Nordpazifikstrom

Schematische Darstellung der Meeresströme im nördlichen Pazifik

Der Nordpazifikstrom (englisch North Pacific Current, auch North Pacific Drift) ist eine breite, relativ langsame, aber bedeutende Meeresströmung im nördlichen Pazifik, die in west-östlicher Richtung zwischen etwa 30° und 50° nördlicher Breite verläuft. Er stellt eine Verlängerung des Kuroshio- sowie des Oyashio-Stroms dar, die vor der Küste Japans zusammentreffen und sich gemeinsam ostwärts bewegen. Der Strom ist ein zentrales Glied der nordpazifischen Subtropenzirkulation.[1]

Entstehung

Der Nordpazifikstrom entsteht durch die Umverteilung der Wassermassen im westlichen Pazifik, die durch die Passatwinde und die Westwinde der mittleren Breiten angetrieben werden. Der Kuroshio-Strom, ein warmer westlicher Randstrom, bringt warmes Wasser aus tropischen Regionen nordwärts entlang der japanischen Ostküste. Der kalte Oyashio-Strom, der aus polaren Breiten südwärts fließt, trifft vor Japan auf den Kuroshio. Ihre Vermischung trägt zur Entstehung des Nordpazifikstroms bei, der von dort aus nach Osten über den Nordpazifik zieht.[2]

Verlauf und Dynamik

Der Strom bewegt sich in einer breiten Zone über den offenen Ozean in östlicher Richtung.
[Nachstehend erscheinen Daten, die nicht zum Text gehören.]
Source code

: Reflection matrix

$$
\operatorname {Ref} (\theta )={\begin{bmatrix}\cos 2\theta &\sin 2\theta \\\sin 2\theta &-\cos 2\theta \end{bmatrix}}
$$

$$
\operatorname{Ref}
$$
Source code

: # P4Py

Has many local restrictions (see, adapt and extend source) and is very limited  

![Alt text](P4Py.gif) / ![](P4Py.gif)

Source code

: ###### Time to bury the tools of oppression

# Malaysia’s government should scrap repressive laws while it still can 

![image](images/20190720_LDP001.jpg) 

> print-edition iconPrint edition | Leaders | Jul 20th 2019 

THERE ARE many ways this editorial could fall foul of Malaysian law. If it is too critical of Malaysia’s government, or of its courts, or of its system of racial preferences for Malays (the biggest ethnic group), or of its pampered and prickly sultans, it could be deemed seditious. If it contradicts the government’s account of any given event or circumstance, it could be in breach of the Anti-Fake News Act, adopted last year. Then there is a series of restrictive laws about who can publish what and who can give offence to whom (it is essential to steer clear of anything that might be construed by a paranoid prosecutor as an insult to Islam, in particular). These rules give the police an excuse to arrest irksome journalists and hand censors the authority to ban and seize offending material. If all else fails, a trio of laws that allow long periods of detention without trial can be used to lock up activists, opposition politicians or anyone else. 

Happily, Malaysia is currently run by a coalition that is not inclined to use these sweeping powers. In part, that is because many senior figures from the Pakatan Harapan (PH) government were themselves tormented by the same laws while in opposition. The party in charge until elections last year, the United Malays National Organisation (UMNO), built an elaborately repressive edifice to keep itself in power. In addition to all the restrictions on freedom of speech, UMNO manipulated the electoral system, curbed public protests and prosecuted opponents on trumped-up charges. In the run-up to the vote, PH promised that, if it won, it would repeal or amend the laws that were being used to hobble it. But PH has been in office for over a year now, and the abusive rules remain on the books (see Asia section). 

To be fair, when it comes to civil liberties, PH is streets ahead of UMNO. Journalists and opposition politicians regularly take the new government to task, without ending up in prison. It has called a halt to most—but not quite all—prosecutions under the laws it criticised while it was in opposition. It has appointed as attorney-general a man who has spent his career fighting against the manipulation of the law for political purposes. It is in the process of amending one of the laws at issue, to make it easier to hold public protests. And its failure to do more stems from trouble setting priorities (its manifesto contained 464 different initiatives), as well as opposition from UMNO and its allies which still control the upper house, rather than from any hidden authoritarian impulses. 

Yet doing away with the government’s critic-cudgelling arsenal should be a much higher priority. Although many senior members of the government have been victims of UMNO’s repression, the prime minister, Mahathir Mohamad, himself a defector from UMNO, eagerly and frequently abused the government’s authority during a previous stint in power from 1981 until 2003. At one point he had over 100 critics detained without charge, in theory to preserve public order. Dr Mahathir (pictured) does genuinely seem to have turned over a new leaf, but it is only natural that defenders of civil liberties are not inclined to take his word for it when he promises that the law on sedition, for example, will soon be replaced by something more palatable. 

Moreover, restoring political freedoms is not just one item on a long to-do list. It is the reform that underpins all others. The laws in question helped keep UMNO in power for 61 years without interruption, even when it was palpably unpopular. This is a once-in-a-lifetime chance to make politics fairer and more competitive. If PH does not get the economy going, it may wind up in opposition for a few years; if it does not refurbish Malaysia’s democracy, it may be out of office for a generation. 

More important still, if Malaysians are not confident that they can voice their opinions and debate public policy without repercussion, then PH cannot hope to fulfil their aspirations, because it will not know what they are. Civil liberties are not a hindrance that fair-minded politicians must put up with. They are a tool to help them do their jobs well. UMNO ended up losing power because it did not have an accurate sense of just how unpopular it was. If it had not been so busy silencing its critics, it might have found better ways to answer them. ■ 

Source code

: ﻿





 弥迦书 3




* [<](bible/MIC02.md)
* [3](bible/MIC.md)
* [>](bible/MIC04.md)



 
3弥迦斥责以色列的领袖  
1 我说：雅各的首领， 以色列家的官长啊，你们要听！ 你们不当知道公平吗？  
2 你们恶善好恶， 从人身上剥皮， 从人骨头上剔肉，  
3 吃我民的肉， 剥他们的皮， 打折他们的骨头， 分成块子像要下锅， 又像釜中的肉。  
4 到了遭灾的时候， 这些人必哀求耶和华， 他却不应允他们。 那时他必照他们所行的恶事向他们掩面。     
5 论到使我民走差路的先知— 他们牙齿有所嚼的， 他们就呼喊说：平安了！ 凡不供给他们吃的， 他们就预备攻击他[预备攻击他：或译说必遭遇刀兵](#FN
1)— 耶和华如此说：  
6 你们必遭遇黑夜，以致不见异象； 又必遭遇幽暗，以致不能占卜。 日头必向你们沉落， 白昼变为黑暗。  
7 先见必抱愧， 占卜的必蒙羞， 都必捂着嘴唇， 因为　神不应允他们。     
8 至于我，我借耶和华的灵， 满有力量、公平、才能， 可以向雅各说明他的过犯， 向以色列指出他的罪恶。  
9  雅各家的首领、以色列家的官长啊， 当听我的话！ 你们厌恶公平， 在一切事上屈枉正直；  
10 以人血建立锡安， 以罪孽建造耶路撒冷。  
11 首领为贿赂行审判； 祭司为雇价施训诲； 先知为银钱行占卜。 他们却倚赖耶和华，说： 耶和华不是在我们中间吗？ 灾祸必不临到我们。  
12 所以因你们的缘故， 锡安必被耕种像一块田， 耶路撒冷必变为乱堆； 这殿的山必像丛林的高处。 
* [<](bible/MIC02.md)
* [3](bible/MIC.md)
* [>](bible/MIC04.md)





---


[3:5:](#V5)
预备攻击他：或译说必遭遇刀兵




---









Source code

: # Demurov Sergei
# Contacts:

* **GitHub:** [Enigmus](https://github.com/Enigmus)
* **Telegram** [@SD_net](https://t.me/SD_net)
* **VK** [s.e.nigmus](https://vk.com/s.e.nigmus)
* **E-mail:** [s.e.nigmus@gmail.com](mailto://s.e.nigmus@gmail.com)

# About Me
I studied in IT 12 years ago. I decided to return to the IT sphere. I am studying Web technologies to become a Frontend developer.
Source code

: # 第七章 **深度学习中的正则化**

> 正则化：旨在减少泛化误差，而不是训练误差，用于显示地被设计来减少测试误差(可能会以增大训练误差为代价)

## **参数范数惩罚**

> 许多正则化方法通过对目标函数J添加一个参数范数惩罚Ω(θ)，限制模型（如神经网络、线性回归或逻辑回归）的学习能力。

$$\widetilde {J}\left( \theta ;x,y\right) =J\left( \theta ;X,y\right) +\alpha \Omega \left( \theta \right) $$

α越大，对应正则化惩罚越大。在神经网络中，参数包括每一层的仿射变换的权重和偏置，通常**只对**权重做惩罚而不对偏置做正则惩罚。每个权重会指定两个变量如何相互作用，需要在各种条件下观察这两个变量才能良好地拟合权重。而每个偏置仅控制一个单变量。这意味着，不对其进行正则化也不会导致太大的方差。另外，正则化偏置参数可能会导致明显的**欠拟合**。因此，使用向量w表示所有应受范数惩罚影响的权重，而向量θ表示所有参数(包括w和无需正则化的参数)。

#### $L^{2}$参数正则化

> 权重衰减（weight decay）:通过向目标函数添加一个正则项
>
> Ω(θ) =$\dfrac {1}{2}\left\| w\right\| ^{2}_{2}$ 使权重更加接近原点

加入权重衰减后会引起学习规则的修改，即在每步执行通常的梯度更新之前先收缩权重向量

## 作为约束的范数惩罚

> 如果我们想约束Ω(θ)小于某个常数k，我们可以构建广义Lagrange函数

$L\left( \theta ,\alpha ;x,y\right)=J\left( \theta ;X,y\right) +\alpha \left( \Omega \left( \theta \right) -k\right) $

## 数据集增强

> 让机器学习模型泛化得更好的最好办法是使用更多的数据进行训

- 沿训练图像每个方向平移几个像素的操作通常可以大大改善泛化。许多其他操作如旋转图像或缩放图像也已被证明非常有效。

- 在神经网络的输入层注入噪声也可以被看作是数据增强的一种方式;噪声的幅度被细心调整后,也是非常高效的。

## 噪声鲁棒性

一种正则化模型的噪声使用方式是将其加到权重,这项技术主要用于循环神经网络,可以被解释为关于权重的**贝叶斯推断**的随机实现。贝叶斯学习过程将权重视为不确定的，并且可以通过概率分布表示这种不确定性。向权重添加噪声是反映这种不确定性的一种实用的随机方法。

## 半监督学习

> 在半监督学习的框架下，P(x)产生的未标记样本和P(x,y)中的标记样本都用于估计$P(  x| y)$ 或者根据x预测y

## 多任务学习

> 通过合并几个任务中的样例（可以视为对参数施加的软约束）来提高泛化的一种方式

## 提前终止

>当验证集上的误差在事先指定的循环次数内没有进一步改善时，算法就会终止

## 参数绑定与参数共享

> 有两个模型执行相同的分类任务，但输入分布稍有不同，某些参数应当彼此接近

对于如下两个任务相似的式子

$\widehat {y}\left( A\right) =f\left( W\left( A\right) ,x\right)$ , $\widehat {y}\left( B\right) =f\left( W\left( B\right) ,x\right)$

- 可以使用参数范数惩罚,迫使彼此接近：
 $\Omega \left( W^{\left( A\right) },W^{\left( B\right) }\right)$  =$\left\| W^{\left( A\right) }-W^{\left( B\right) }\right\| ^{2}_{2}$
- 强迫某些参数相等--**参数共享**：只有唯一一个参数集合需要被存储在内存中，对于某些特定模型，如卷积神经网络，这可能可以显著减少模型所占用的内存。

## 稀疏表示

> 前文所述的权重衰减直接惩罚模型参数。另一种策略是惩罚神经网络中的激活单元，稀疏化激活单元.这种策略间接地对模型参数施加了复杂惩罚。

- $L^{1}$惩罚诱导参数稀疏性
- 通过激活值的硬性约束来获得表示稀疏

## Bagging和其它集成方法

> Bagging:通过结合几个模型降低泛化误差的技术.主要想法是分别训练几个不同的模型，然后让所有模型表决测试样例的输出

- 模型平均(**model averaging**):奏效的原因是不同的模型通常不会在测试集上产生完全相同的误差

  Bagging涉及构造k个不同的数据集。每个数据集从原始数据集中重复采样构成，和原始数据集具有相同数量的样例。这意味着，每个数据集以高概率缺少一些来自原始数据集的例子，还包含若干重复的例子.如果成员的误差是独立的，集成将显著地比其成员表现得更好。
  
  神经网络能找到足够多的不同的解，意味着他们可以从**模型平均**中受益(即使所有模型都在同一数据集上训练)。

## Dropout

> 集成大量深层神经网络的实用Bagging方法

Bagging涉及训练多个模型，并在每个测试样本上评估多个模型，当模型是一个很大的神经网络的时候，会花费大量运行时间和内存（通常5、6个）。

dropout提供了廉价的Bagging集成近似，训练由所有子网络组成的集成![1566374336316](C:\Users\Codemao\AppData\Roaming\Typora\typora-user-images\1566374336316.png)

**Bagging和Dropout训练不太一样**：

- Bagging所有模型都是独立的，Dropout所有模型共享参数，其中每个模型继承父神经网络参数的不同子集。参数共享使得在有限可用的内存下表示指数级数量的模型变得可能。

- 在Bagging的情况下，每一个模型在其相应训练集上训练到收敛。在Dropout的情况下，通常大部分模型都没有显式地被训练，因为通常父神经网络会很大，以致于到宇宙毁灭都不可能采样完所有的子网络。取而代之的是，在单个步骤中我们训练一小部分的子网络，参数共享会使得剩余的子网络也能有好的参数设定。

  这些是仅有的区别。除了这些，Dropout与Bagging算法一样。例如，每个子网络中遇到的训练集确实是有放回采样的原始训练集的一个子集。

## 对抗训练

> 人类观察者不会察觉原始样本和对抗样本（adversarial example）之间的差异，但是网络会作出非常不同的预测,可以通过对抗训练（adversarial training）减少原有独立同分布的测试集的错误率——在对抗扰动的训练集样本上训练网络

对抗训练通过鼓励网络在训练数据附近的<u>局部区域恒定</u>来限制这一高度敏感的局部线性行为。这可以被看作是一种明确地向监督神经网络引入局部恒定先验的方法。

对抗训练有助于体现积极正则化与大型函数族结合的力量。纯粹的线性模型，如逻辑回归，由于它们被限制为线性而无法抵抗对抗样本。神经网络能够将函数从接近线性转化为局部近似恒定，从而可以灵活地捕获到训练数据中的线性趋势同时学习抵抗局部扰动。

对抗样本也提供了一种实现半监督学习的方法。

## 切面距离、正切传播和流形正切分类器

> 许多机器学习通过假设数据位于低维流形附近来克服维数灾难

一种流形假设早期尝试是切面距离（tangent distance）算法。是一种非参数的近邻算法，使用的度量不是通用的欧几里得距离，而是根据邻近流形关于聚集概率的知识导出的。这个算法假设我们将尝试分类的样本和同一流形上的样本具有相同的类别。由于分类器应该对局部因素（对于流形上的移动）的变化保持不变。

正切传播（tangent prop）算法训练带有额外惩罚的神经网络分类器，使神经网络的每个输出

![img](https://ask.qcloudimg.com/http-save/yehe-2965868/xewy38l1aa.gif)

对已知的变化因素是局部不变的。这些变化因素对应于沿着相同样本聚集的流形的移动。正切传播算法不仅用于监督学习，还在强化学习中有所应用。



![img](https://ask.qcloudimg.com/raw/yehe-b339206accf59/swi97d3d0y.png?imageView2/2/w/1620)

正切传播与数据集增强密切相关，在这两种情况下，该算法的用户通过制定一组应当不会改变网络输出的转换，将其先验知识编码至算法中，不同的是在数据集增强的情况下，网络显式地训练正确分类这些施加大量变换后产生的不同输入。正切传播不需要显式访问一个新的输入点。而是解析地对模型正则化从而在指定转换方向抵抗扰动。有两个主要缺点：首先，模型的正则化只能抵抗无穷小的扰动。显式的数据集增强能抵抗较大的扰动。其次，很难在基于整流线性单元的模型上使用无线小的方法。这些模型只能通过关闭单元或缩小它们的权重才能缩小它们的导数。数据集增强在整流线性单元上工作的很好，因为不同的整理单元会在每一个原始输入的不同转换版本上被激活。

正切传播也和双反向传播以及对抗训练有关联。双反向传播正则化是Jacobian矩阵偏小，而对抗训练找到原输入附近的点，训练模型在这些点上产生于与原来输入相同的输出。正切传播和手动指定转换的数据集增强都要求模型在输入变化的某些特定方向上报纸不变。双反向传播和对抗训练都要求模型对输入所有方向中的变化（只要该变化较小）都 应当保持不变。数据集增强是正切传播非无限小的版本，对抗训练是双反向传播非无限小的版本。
Vor der Küste Nordamerikas, etwa auf der Höhe von British Columbia (45°–50° N), teilt er sich in zwei Hauptäste: Der nördliche Zweig bildet den Alaskastrom, der nordwärts entlang der Küste Alaskas zieht; der südliche Zweig fließt als Kalifornienstrom südwärts entlang der US-amerikanischen Westküste.[3]

Die Strömungsgeschwindigkeit des Nordpazifikstroms liegt typischerweise zwischen 10 und 20 cm/s, was im Vergleich zu schnellen westlichen Randströmen wie dem Golfstrom relativ langsam ist.[2]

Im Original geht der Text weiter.